***** RECORDS SHOWN

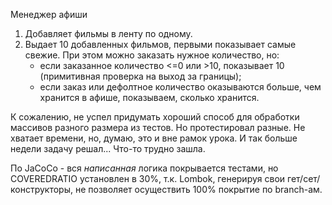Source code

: Менеджер афиши

1. Добавляет фильмы в ленту по одному.
1. Выдает 10 добавленных фильмов, первыми показывает самые свежие.
    При этом можно заказать нужное количество, но:
    * если заказанное количество <=0 или >10, показывает 10 (примитивная проверка на выход за границы);
    * если заказ или дефолтное количество оказываются больше, чем хранится в афише, показываем, сколько хранится.
   
К сожалению, не успел придумать хороший способ для обработки массивов разного размера из тестов. Но протестировал 
разные. Не хватает времени, но, думаю, это и вне рамок урока. И так больше недели задачу решал... Что-то трудно зашла.

По JaCoCo - вся _написанная_ логика покрывается тестами, но COVEREDRATIO установлен в 30%, т.к. Lombok, генерируя 
свои гет/сет/конструкторы, не позволяет осуществить 100% покрытие по branch-ам.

**********

Up to and including the line containing "По JaCoCo - вся", repeat every line from the start of the data, but none of the pictures.

Source code

: Менеджер афиши

1. Добавляет фильмы в ленту по одному.
1. Выдает 10 добавленных фильмов, первыми показывает самые свежие.
    При этом можно заказать нужное количество, но:
    * если заказанное количество <=0 или >10, показывает 10 (примитивная проверка на выход за границы);
    * если заказ или дефолтное количество оказываются больше, чем хранится в афише, показываем, сколько хранится.
   
К сожалению, не успел придумать хороший способ для обработки массивов разного размера из тестов. Но протестировал 
разные. Не хватает времени, но, думаю, это и вне рамок урока. И так больше недели задачу решал... Что-то трудно зашла.

По JaCoCo - вся _написанная_ логика покрывается тестами, но COVEREDRATIO установлен в 30%, т.к. Lombok, генерируя 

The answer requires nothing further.